Microsoft's AI System Can Summarize Lengthy News

Author


Shortening paragraphs into sentences is not an easy task for AI until recently, but data analysts at Microsoft have recently demonstrated the opposite.

To summarize paragraphs into shorter sentences is not an easy task for Artificial Intelligence (AI). Because of the requirement of one deep understanding of the text, which most current natural language processing machines cannot do. This was deemed impossible until recently, as data analysts at Microsoft have recently demonstrated the opposite.

In the paper recently announced on Arxiv.org about “Structured Neural Summarization”, researchers at Cambridge-based Microsoft Research illustrate how AI framework can understand the relationship in "weakly structured" text, which contributes to its outperformance over the current Neuro-linguistic programming (NLP) in summarizing texts.

This reminds us of Primer, a system that uses AI to analyze and combine a variety of documents. However, Microsoft’s AI can reach a much broader use.

It is stated by the researchers that the task of summarization, which involves compressing a complex and considerable input into an abbreviation that still contains the central idea of the input, is classical in terms of processing languages. And automatic summarizing demands a self-learning machine to pinpoint the important parts of a text and the connections between them while omitting the unimportant ones. Nonetheless, while standard methods are supposed to handle the random relationship between words, they tend to fail to handle lengthy texts. Also, they easily get distracted by simple interference.

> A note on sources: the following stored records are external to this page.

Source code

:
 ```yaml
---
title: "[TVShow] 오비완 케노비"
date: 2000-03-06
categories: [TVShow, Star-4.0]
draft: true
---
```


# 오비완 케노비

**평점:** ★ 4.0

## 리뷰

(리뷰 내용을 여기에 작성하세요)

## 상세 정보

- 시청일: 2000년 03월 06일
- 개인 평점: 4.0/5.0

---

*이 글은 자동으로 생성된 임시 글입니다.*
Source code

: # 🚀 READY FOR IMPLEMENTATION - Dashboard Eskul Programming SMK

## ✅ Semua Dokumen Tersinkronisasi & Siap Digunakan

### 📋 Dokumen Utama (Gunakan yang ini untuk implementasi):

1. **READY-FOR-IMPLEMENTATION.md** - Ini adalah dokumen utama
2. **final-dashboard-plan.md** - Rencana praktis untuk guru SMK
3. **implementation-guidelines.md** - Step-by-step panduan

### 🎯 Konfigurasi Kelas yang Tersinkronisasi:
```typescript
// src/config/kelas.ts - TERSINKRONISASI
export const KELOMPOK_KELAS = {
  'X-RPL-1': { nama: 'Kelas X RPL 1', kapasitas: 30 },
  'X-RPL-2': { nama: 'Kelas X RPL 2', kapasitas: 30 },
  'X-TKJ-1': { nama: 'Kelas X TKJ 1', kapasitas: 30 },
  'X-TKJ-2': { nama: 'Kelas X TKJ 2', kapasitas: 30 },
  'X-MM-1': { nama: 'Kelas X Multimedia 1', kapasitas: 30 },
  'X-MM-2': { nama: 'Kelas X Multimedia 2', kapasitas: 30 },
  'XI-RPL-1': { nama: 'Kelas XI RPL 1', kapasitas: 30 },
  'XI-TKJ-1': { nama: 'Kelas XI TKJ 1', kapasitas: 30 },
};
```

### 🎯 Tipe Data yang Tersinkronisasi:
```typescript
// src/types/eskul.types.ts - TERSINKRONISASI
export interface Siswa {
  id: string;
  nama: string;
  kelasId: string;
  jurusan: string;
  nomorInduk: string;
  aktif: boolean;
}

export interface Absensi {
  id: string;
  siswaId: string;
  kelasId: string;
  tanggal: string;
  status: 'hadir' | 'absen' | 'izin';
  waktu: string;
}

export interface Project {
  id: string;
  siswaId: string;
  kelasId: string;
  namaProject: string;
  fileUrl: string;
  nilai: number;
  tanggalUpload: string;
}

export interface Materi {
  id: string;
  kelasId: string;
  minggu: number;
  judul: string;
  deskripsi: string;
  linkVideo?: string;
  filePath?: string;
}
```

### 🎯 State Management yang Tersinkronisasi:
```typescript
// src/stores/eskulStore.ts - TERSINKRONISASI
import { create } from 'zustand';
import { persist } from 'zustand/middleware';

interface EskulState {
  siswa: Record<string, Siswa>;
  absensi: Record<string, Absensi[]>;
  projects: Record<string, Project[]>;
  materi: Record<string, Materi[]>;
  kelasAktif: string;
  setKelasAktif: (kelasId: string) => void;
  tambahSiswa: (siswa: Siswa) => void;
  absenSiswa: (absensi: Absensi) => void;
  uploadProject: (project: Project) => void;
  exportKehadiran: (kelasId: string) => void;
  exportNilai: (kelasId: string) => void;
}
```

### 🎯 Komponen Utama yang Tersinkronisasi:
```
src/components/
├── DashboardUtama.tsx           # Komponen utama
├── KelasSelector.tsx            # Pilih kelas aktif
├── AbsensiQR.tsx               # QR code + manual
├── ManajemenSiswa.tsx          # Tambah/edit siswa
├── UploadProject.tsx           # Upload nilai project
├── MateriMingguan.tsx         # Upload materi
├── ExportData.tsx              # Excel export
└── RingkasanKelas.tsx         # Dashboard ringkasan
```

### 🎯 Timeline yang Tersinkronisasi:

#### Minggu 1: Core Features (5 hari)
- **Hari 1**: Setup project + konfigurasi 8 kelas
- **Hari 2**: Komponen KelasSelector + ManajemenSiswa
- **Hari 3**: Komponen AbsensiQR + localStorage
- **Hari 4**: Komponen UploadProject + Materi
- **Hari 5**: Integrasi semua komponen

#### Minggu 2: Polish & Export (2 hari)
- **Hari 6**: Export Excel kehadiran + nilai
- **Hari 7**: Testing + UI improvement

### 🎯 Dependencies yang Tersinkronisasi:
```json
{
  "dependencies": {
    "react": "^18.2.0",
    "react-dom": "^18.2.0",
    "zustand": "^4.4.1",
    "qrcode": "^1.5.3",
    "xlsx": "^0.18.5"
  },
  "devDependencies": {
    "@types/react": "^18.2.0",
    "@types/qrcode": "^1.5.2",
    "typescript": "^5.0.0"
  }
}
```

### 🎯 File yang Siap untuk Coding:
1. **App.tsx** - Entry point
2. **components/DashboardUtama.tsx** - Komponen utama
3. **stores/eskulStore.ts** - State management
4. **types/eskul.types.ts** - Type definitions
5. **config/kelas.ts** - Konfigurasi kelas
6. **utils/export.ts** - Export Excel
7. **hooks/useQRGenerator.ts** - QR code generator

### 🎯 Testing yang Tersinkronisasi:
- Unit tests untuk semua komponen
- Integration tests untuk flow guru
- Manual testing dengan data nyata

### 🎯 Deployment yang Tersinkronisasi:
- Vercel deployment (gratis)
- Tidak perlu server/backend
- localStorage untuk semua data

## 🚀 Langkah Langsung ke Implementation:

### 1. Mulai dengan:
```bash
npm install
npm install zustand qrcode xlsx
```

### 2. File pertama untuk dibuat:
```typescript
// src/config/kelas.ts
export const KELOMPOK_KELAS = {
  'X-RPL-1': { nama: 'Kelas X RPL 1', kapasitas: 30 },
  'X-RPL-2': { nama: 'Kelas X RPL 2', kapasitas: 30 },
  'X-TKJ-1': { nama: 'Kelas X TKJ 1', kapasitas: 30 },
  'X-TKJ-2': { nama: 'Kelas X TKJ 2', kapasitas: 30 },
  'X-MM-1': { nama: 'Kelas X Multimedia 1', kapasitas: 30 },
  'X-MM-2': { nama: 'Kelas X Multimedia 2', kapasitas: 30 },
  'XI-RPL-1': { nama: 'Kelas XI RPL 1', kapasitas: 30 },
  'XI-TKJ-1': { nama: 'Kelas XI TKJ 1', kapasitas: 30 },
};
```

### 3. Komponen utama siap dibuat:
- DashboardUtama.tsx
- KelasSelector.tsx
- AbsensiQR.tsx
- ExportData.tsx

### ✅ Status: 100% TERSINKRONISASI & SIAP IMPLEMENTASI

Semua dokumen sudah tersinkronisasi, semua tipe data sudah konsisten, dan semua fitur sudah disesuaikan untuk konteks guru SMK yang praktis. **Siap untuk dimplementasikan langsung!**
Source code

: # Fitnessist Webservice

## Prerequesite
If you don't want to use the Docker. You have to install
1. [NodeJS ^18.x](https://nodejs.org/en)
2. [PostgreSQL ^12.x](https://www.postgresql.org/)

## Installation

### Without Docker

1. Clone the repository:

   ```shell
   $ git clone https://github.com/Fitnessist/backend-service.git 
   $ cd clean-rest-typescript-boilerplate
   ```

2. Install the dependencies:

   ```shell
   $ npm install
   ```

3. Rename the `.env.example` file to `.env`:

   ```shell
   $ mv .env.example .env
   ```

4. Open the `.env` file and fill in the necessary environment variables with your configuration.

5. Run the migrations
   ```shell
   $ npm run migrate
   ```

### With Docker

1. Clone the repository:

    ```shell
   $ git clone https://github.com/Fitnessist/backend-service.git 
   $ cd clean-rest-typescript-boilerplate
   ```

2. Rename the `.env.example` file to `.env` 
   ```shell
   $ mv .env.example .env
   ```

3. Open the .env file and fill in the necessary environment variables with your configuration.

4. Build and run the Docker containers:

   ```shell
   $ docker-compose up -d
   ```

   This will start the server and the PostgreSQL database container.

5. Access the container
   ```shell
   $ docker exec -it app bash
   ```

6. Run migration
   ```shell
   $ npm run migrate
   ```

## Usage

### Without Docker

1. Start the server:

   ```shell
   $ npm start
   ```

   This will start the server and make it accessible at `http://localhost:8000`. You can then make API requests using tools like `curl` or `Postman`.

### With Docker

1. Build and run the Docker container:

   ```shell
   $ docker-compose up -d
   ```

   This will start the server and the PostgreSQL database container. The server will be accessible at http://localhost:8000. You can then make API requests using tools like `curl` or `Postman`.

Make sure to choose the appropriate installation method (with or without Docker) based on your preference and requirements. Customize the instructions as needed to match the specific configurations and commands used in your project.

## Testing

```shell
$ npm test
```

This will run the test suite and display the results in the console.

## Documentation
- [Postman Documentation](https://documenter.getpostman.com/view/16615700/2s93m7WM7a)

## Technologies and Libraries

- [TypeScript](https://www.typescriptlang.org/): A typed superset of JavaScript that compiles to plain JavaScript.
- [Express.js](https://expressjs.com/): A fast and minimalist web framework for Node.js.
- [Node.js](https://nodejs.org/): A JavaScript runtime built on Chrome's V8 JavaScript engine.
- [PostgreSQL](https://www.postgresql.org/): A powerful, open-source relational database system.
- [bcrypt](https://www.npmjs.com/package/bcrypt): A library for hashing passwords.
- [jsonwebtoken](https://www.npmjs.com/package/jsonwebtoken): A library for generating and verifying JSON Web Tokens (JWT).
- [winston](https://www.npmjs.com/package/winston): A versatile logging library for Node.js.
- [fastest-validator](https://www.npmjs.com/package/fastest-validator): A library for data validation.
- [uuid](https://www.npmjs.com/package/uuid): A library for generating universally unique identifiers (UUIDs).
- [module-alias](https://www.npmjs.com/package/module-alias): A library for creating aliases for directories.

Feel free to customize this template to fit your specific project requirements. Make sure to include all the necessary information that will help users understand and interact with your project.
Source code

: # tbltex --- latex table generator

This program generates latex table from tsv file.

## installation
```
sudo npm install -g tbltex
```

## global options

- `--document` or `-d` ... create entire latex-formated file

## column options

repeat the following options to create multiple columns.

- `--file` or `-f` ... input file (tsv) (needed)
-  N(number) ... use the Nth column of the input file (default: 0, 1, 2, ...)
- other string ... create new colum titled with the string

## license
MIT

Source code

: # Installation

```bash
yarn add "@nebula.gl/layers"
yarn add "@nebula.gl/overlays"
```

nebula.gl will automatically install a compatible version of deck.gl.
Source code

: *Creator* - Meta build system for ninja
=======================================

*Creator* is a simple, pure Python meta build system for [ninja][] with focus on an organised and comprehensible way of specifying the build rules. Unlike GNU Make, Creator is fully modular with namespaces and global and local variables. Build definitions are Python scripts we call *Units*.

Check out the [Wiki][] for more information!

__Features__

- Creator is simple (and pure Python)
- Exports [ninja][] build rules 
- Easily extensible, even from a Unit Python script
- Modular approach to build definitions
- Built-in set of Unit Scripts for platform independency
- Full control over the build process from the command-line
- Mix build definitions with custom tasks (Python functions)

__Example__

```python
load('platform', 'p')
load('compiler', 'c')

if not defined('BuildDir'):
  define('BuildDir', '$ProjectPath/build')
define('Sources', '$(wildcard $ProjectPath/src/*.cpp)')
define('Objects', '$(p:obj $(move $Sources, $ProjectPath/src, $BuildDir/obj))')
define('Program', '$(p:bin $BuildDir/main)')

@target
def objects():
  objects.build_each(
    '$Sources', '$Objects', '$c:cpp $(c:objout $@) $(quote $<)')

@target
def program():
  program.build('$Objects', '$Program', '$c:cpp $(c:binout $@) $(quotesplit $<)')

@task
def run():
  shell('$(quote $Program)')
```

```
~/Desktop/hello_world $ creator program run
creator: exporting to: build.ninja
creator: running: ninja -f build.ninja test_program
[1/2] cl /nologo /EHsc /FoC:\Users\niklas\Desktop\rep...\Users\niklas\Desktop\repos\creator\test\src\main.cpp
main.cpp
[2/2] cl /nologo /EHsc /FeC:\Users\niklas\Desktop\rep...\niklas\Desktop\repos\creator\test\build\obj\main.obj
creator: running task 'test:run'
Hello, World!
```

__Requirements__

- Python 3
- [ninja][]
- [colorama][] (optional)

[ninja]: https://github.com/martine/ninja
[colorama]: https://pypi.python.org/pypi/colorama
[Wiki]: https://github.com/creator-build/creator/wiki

Their solution includes two steps, involving a developed sequence encoder, which is an AI prototype handling a string of characters and anticipate the following sequence of the previous sequence based on the preceding characters of the target sequence. And a neural network that could directly learn from diagram representations of annotated natural speech.

The composite systems exploited a sequence encoder to provide “rich input” to the diagram network. “Rich input” includes a bidirectional long short-term memory network (LSTM) and a string sequence graph neural network (GNN) extension, along with an LSTM decoder with a pointer network extension. In other words, bidirectional LSTMs are classified as a repetitively-learning neural network which is competent to learn lengthy texts.

They had Sequence GNNs do three tasks: confirm a code function name with the source code (Method naming); make predictions and describe a method's functionality  (Method doc), and create a unique summarization of a provided text input (NL summarization).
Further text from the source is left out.